BluetoothView v1.10 - (freeware) – Nirsoft utility is “a small utility that runs in the background, and monitor the activity of Bluetooth devices around you. For each detected Bluetooth device, it displays the following information: Device Name, Bluetooth Address, Major Device Type, Minor Device Type, First Detection Time, Last Detection Time, and more.”
Confessions of a freeware junkie: Tip: Recover your Wireless WEP/WPA keys with WZCook – Alternative method to snag your WEP/WPA key if it goes missing.
LucidLink WiFi Client - (freeware) – Utility that helps automate wireless configuration and setup on a device (XP/Vista) system. I personally was able to manually configure mine as noted above, but this might have been a fallback tool had I not been able to persevere. Supports a WEP, WPA, WPA2 security configurations. Spotted in a review over at Confessions of a freeware junkie.

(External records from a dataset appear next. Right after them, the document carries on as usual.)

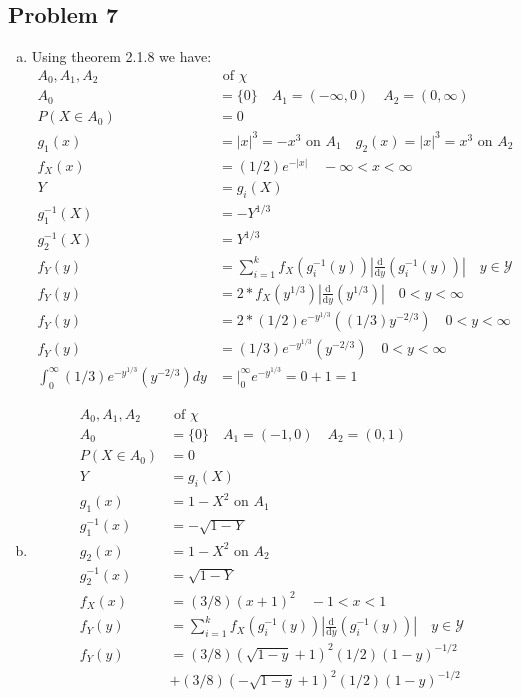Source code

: \documentclass{article}
\newcommand{\yderiv}[1]{\frac{\mathrm{d}}{\mathrm{d}y} (#1)}
\begin{document}
\begin{flushleft}
\section*{Problem 7}
\begin{enumerate}[(a)]
\item 
Using theorem 2.1.8 we have:
\begin{align*}
A_0,A_1,A_2 &\text{ of } \chi\\
A_0&=\{0\} \quad A_1=(-\infty,0) \quad A_2=(0,\infty)\\
P(X \in A_0)&=0\\
g_1(x)&=|x|^3=-x^3 \text{ on } A_1 \quad g_2(x)=|x|^3=x^3 \text{ on } A_2\\
f_X(x)&=(1/2)e^{-|x|} \quad -\infty<x<\infty\\
Y&=g_i(X)\\
g_1^{-1}(X)&=-Y^{1/3}\\
g_2^{-1}(X)&=Y^{1/3}\\
f_Y(y)&=\sum_{i=1}^{k}f_X(g_i^{-1}(y))\left|\yderiv{g_i^{-1}(y)}\right| \quad y \in \mathcal{Y}\\
f_Y(y)&=2*f_X(y^{1/3})\left|\yderiv{y^{1/3}}\right| \quad 0<y<\infty\\
f_Y(y)&=2*(1/2)e^{-y^{1/3}}((1/3)y^{-2/3}) \quad 0<y<\infty\\
f_Y(y)&=(1/3)e^{-y^{1/3}}(y^{-2/3}) \quad 0<y<\infty\\
\int_{0}^{\infty}(1/3)e^{-y^{1/3}}(y^{-2/3}) dy&=\bigg|_{0}^{\infty} e^{-y^{1/3}}=0+1=1
\end{align*}
\item
\begin{align*}
A_0,A_1,A_2 &\text{ of } \chi\\
A_0&=\{0\} \quad A_1=(-1,0) \quad A_2 = (0,1)\\
P(X \in A_0)&=0\\
Y&=g_i(X)\\
g_1(x)&=1-X^2 \text{ on } A_1\\
g_1^{-1}(x)&=-\sqrt{1-Y}\\
g_2(x)&=1-X^2 \text{ on } A_2\\
g_2^{-1}(x)&=\sqrt{1-Y}\\
f_X(x)&=(3/8)(x+1)^2 \quad -1<x<1\\
f_Y(y)&=\sum_{i=1}^{k}f_X(g_i^{-1}(y))\left|\yderiv{g_i^{-1}(y)}\right| \quad y \in \mathcal{Y}\\
f_Y(y)&=(3/8)(\sqrt{1-y}+1)^2(1/2)(1-y)^{-1/2}\\
&+(3/8)(-\sqrt{1-y}+1)^2(1/2)(1-y)^{-1/2}\\

\end{align*}
\end{enumerate}
\end{flushleft}
\end{document}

Network Mining, and Wireless Fun, and Wireless Network Penetration, and Securing a Wireless Connection – all courtesy of SynJunkie. Lots of great info posts that provide additional background on WiFi monitoring, sniffing, and other dubious l33t skillz. Well worth the while to be familiar with. SynJunkie also has additional great posts that might be interesting to forensic examiners and system administrators.
Wi-Fi: Troubleshoot a Slow Home Network - Lifehacker. My wireless is ripping fast, but in case I were to have a problem, these tips would be valuable.
How to catch hackers on your wireless network - TechRadar UK – Mix of $ and free solutions. Not so much for home-users, however.